C'est une consultation comme une autre, ou comme aucune autre. C'est un homme, ou une femme, il ou elle a entre 18 et 40 ans, et il me lâche :

"C'est le chien de mon ex".

Rarement son chat.

La remarque tombe un peu comme un cheveu sur la soupe, comme un maître raconte l'histoire de son compagnon, comme il ou elle m'explique qu'il l'a adopté à la SPA, qu'il est né chez lui, que c'est son meilleur chien, qu'il adore les pâtes à la bolognaise.

La remarque n'appelle pas de réponse de ma part, et je n'en donne pas.

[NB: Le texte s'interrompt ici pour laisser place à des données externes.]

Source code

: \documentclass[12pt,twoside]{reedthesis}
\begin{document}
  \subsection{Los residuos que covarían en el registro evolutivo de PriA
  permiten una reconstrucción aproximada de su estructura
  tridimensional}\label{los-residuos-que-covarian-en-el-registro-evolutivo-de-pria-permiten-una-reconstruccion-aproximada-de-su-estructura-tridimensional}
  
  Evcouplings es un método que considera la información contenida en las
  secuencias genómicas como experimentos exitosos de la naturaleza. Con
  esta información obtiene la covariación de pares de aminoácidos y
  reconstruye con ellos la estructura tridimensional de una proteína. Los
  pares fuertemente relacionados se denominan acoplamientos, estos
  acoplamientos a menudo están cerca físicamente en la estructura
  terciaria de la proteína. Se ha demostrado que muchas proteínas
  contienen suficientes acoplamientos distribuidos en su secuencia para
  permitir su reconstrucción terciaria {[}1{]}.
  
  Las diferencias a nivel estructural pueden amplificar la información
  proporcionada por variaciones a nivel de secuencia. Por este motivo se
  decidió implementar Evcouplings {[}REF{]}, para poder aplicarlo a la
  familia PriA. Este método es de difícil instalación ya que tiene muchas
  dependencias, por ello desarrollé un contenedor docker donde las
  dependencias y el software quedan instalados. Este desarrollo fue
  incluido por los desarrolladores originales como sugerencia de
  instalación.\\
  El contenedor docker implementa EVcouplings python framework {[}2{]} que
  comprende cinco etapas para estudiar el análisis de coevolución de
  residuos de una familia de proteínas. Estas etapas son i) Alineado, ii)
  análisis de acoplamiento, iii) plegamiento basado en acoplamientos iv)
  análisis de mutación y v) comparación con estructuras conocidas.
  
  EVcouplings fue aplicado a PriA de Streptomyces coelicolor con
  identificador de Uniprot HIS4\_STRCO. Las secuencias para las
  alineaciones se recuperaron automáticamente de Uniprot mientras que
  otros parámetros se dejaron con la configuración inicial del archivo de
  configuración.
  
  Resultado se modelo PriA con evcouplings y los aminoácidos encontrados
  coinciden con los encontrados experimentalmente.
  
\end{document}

Mais qu'est-ce qui pousse quelqu'un à me dire ça, à moi qui suis rarement un intime ou un confident ? J'inspire confiance, je le comprends et l'apprécie, mais cela n'a évidemment aucune incidence sur les soins. Ce n'est pas que ce soit sans intérêt, non, mais... ? Pourquoi me dit-on cela ?

En général, cette précision est énoncée sans colère ou rancune, parfois avec mélancolie, ou comme un fait brut, sans fioritures. Le chien devient un souvenir, l'incarnation d'une vie perdue, d'une histoire, un témoin. Parfois, cela m'amène à demander si l'on ne devrait pas changer le nom sur la carte de tatouage. C'est une question à poser avec discrétion, juste professionnellement, pas sur l'instant, mais au moment de remplir la fiche ou de signer le carnet, car on ne me le dit jamais à ce moment là, toujours avant, pendant l'examen clinique, au fil de la conversation.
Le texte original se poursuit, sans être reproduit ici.